______Courir dans les rues du Bronx avec un flingue dans la poche, ç'était normal. Ici, chaque intersection était un coupe gorge, chaque ruelle un repaire pour trafiquants en tout genre, et se protéger était un souhait naturel. N'empêche, je ne pouvais pas m'empecher de tater avec nervosité l'arme métallique dissimulée sous mon sweet-shirt trop grand. Je retournais au bordel comme un évadé retourne à sa prison. Pendant les deux jours derniers, j'avais ressassé mon plan. J'avais essayé d'envisager toutes les éventualités, et franchement, il faut dire qu'il était pratiquement infaillible. Et surtout, je m'étais convaincue que c'était la seule solution. Je savais que s'il ne mourrait pas, je ne pourrais jamais vivre: c'était lui ou moi.
______Tout en courant, je ressassai les paroles de Nathaël l'autre soir:
- Je suis tellement désolé, tu sais. Je... Je peux pas Jill. Je peux pas partir avec le flingue de mon père, je peux même pas y penser. J'ai déjà pas mal de choses sur la conscience, je veux pas y ajouter un meurtre. En plus, si j'y vais, Paola risque de mourir. Je suis désolé...
______Je lui avais dit que ce n'était pas grave. Ca l'était, mais Nat était un garçon gentil. J'avais pris son flingue sans lui demander autre chose que de ne rien dire à personne. Pas question qu'Alex se lance dans l'aventure. Mickaël non plus, il n'avait pas plus de courage qu'une huitre. Maxime était déjà sur place, il ne pourrait pas m'aider. Quant à Simon, il n'avait rien à voir avec cette histoire. Alors j'étais partie seule.
______Arrivée à deux rues du Bordel, ma respiration s'est accélérée. J'ai vérifié que l'arme chargée était toujours coincée sous mon soutien-gorge, et j'ai accéléré le pas. Il faisait jour, il n'y aurait personne dans la rue. C'était le moment idéal pour me trainer devant la porte en faisant semblant d'être en manque et de vouloir revenir. Le Boss accepterait. Il accepterait aussi ma seconde proposition.
______C'est ainsi qu'à moitié affallée sur le perron, j'ai sonné à la porte. C'est Jake qui m'a ouvert, le brun qui sort avec Paola. Il a fait des yeux ronds, et j'ai murmurré:
- Va chercher le Boss, s'il te plait.
______Il n'a pas bronché, et il a courru dans son bureau. Le Boss est arrivé quelques secondes plus tard, a demandé à Jake de me porter sur l'un des canapé, a évacué toute la salle, et m'a demandé avec un sourire narquois:
- Alors, c'est notre jolie petite fugueuse? Comment ça va Jill, tes trois jours de vacances t'ont plus?

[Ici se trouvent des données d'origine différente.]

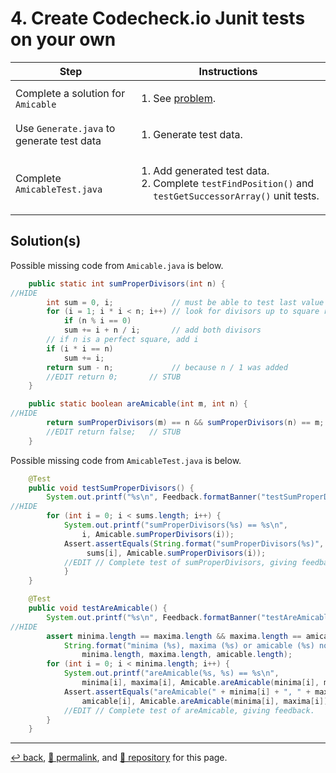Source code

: # 4. Create Codecheck.io Junit tests on your own

| Step | Instructions |
| --- | --- |
| Complete a solution for `Amicable` | <ol><li>See [problem](https://psb-david-petty.github.io/2022-csta/src/4-Amicable/problem.html).</li></ol> |
| Use `Generate.java` to generate test data | <ol><li>Generate test data.</li></ol> |
| Complete `AmicableTest.java` | <ol><li>Add generated test data.</li> <li>Complete `testFindPosition()` and `testGetSuccessorArray()` unit tests.</li></ol> |

## Solution(s)

Possible missing code from `Amicable.java` is below. 

```Java
    public static int sumProperDivisors(int n) {
//HIDE
        int sum = 0, i;             // must be able to test last value of i
        for (i = 1; i * i < n; i++) // look for divisors up to square root of n
            if (n % i == 0)
            sum += i + n / i;       // add both divisors
        // if n is a perfect square, add i
        if (i * i == n)
            sum += i;
        return sum - n;             // because n / 1 was added
        //EDIT return 0;       // STUB
    }

    public static boolean areAmicable(int m, int n) {
//HIDE
        return sumProperDivisors(m) == n && sumProperDivisors(n) == m;
        //EDIT return false;   // STUB
    }
```

Possible missing code from `AmicableTest.java` is below. 

```Java
    @Test
    public void testSumProperDivisors() {
        System.out.printf("%s\n", Feedback.formatBanner("testSumProperDivisors"));
//HIDE
        for (int i = 0; i < sums.length; i++) {
            System.out.printf("sumProperDivisors(%s) == %s\n",
                i, Amicable.sumProperDivisors(i));
            Assert.assertEquals(String.format("sumProperDivisors(%s)", i),
                 sums[i], Amicable.sumProperDivisors(i));
            //EDIT // Complete test of sumProperDivisors, giving feedback.
            }
    }

    @Test
    public void testAreAmicable() {
        System.out.printf("%s\n", Feedback.formatBanner("testAreAmicable"));
//HIDE
        assert minima.length == maxima.length && maxima.length == amicable.length:
            String.format("minima (%s), maxima (%s) or amicable (%s) not the same length\n",
                minima.length, maxima.length, amicable.length);
        for (int i = 0; i < minima.length; i++) {
            System.out.printf("areAmicable(%s, %s) == %s\n",
                minima[i], maxima[i], Amicable.areAmicable(minima[i], maxima[i]), amicable[i]);
            Assert.assertEquals("areAmicable(" + minima[i] + ", " + maxima[i] + ")",
                amicable[i], Amicable.areAmicable(minima[i], maxima[i]));
            //EDIT // Complete test of areAmicable, giving feedback.
        }
    }
```

<hr>

[&#8617; back](https://psb-david-petty.github.io/2022-csta/doc/), [&#128279; permalink](https://psb-david-petty.github.io/2022-csta/doc/workshop/4-amicable.html), and [&#128297; repository](https://github.com/psb-david-petty/2022-csta/blob/main/doc/workshop/4-amicable.md) for this page.
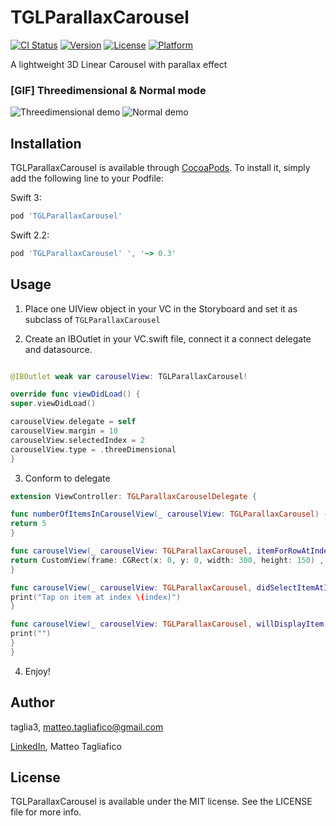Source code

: # TGLParallaxCarousel

[![CI Status](http://img.shields.io/travis/taglia3/TGLParallaxCarousel.svg?style=flat)](https://travis-ci.org/taglia3/TGLParallaxCarousel)
[![Version](https://img.shields.io/cocoapods/v/TGLParallaxCarousel.svg?style=flat)](http://cocoapods.org/pods/TGLParallaxCarousel)
[![License](https://img.shields.io/cocoapods/l/TGLParallaxCarousel.svg?style=flat)](http://cocoapods.org/pods/TGLParallaxCarousel)
[![Platform](https://img.shields.io/cocoapods/p/TGLParallaxCarousel.svg?style=flat)](http://cocoapods.org/pods/TGLParallaxCarousel)

A lightweight 3D Linear Carousel with parallax effect

### [GIF] Threedimensional & Normal mode

![Threedimensional demo](https://raw.githubusercontent.com/taglia3/ParallaxCarousel/master/gif/Threedimensional.gif)    ![Normal demo](https://raw.githubusercontent.com/taglia3/ParallaxCarousel/master/gif/Normal.gif)


## Installation

TGLParallaxCarousel is available through [CocoaPods](http://cocoapods.org). To install
it, simply add the following line to your Podfile:

Swift 3:

```ruby
pod 'TGLParallaxCarousel'
```

Swift 2.2:

```ruby
pod 'TGLParallaxCarousel' ', '~> 0.3'
```


## Usage

1) Place one UIView object in your VC in the Storyboard and set it as subclass of `TGLParallaxCarousel`

2) Create an IBOutlet in your VC.swift file, connect it a connect delegate and datasource. 

```swift

@IBOutlet weak var carouselView: TGLParallaxCarousel!

override func viewDidLoad() {
super.viewDidLoad()

carouselView.delegate = self
carouselView.margin = 10
carouselView.selectedIndex = 2
carouselView.type = .threeDimensional
}
```

3) Conform to delegate

```swift
extension ViewController: TGLParallaxCarouselDelegate {

func numberOfItemsInCarouselView(_ carouselView: TGLParallaxCarousel) -> Int {
return 5
}

func carouselView(_ carouselView: TGLParallaxCarousel, itemForRowAtIndex index: Int) -> TGLParallaxCarouselItem {
return CustomView(frame: CGRect(x: 0, y: 0, width: 300, height: 150) , number: index)
}

func carouselView(_ carouselView: TGLParallaxCarousel, didSelectItemAtIndex index: Int) {
print("Tap on item at index \(index)")
}

func carouselView(_ carouselView: TGLParallaxCarousel, willDisplayItem item: TGLParallaxCarouselItem, forIndex index: Int) {
print("")
}
}
```

4) Enjoy!


## Author

taglia3, matteo.tagliafico@gmail.com

[LinkedIn](https://www.linkedin.com/in/matteo-tagliafico-ba6985a3), Matteo Tagliafico

## License

TGLParallaxCarousel is available under the MIT license. See the LICENSE file for more info.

- Je suis désolée, me suis-je mise à pleurnicher. Je voulais... Je voulais vivre autre chose, mais dehors, c'est devenu si différent... Je veux revenir, JE VEUX REVENIR!
______On m'avait souvent dit que je jouais la comédie à merveille. Apparemment, c'était vrai, car le Boss afficha des yeux hésitants qui semblaient pencher en ma faveur.
- Tu sais que je pourrais très bien te laisser crever de manque dehors après ce que tu m'as fait, Jill?
- Je sais, je suis désolée, je ne recommencerais plus, c'est promis!
- La parole d'une droguée ne vaut pas grand chose quand elle est en manque.
- Faîtes moi confiance. S'il vous plait. Je ferais tout ce que vous voulez
______Cette fois, ses yeux flanchèrent, et je devinais que j'avais gagné. Pas seulement pour réintégrer le Bordel, mais aussi pour ma deuxième partie du plan. Comme nous étions seuls, il demanda:
- Tout, tu en es sûre?
- C'est promis, répondis-je.
- Alors je ne te demande qu'une chose: une nuit avec toi.
Heureusement, il ne vit pas mon sourire. Le plan était en marche.
Tes jours te sont comptés, très cher.